The Groot and Klein Dwarsrivier valleys and surrounding areas are subject to intense mining and prospecting pressure, with at least eight operational mines within an eight km radius of the B. ikemkha type locality and more mines further afield. Many more mines are planned for this region, which forms part of the Bushveld Igneous Complex, recognised to contain the richest deposits of platinum-group elements (PGE) in the world, representing 80% of known PGE reserves (Cawthorn 2010). There is also considerable habitat transformation due to increasing human populations (in part caused by an influx of job-seekers attracted by the mines) with concomitant increases in subsistence agriculture and livestock grazing. The cumulative effect of anthropogenic impacts and mining operations on natural habitats in the region may become highly significant and could pose a serious threat to the survival of B. ikemkha, as well as that of other species endemic to Sekhukhuneland. Habitat transformation and fragmentation would be especially significant for B. ikemkha if the species does, as seems most likely, have ergatoid queens and hence very limited dispersal abilities.

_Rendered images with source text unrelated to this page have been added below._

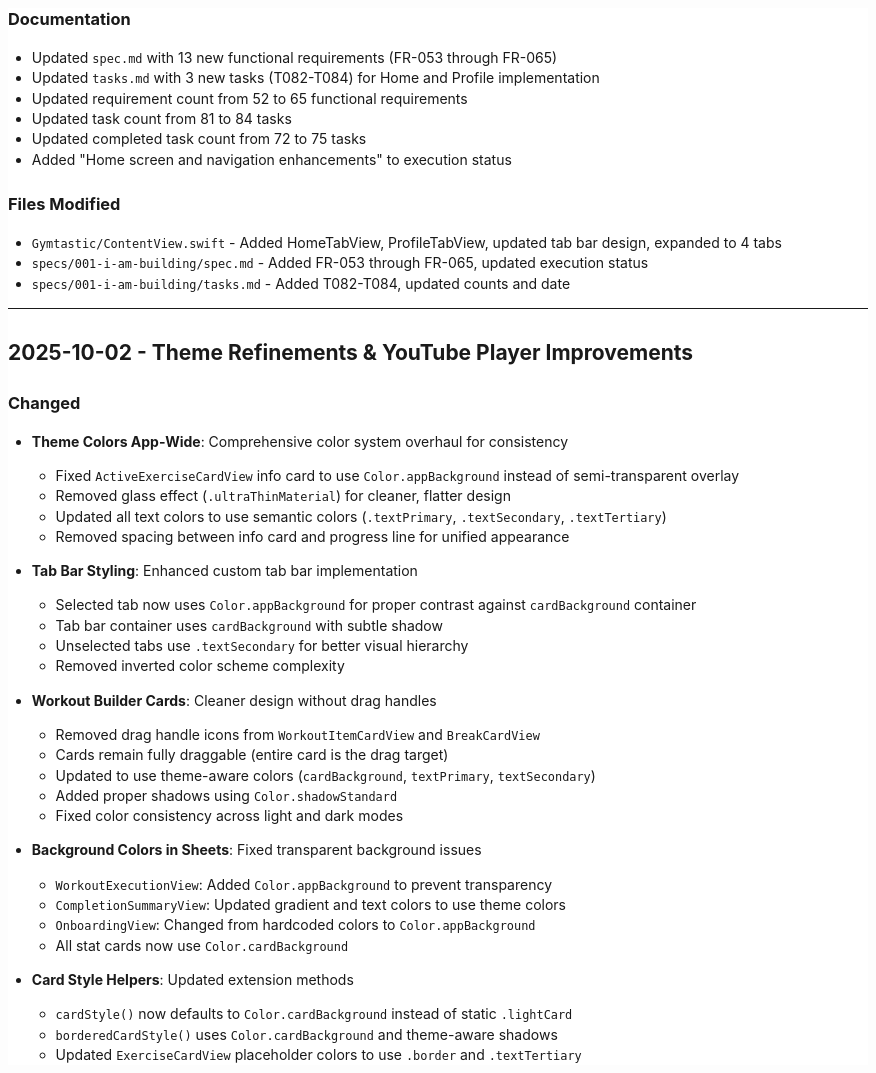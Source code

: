 ### Documentation
- Updated `spec.md` with 13 new functional requirements (FR-053 through FR-065)
- Updated `tasks.md` with 3 new tasks (T082-T084) for Home and Profile implementation
- Updated requirement count from 52 to 65 functional requirements
- Updated task count from 81 to 84 tasks
- Updated completed task count from 72 to 75 tasks
- Added "Home screen and navigation enhancements" to execution status

### Files Modified
- `Gymtastic/ContentView.swift` - Added HomeTabView, ProfileTabView, updated tab bar design, expanded to 4 tabs
- `specs/001-i-am-building/spec.md` - Added FR-053 through FR-065, updated execution status
- `specs/001-i-am-building/tasks.md` - Added T082-T084, updated counts and date

---

## 2025-10-02 - Theme Refinements & YouTube Player Improvements

### Changed
- **Theme Colors App-Wide**: Comprehensive color system overhaul for consistency
  - Fixed `ActiveExerciseCardView` info card to use `Color.appBackground` instead of semi-transparent overlay
  - Removed glass effect (`.ultraThinMaterial`) for cleaner, flatter design
  - Updated all text colors to use semantic colors (`.textPrimary`, `.textSecondary`, `.textTertiary`)
  - Removed spacing between info card and progress line for unified appearance
  
- **Tab Bar Styling**: Enhanced custom tab bar implementation
  - Selected tab now uses `Color.appBackground` for proper contrast against `cardBackground` container
  - Tab bar container uses `cardBackground` with subtle shadow
  - Unselected tabs use `.textSecondary` for better visual hierarchy
  - Removed inverted color scheme complexity
  
- **Workout Builder Cards**: Cleaner design without drag handles
  - Removed drag handle icons from `WorkoutItemCardView` and `BreakCardView`
  - Cards remain fully draggable (entire card is the drag target)
  - Updated to use theme-aware colors (`cardBackground`, `textPrimary`, `textSecondary`)
  - Added proper shadows using `Color.shadowStandard`
  - Fixed color consistency across light and dark modes
  
- **Background Colors in Sheets**: Fixed transparent background issues
  - `WorkoutExecutionView`: Added `Color.appBackground` to prevent transparency
  - `CompletionSummaryView`: Updated gradient and text colors to use theme colors
  - `OnboardingView`: Changed from hardcoded colors to `Color.appBackground`
  - All stat cards now use `Color.cardBackground`
  
- **Card Style Helpers**: Updated extension methods
  - `cardStyle()` now defaults to `Color.cardBackground` instead of static `.lightCard`
  - `borderedCardStyle()` uses `Color.cardBackground` and theme-aware shadows
  - Updated `ExerciseCardView` placeholder colors to use `.border` and `.textTertiary`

Application of the IUCN Red List Criteria (IUCN 2012) to the currently available data would indicate that B. ikemkha should be classified as Critically Endangered (CR B1ab(iii)+2ab(iii)), since it has been recorded from only a single locality which is currently under threat and other potential habitat in the region is also under threat. However, the species could alternatively be considered as Data Deficient and in urgent need of investigation. Additional surveys could either confirm a CR status or result in a lower threatened category such as Endangered (EN) or Vulnerable (VU) being assigned, but it is highly unlikely that a category lower than VU will result. Formal Red List assessments of the conservation status of species such as B. ikemkha may enable action to be taken to protect sufficient areas of natural habitat to ensure their continued survival and such assessments should be undertaken as a matter of urgency.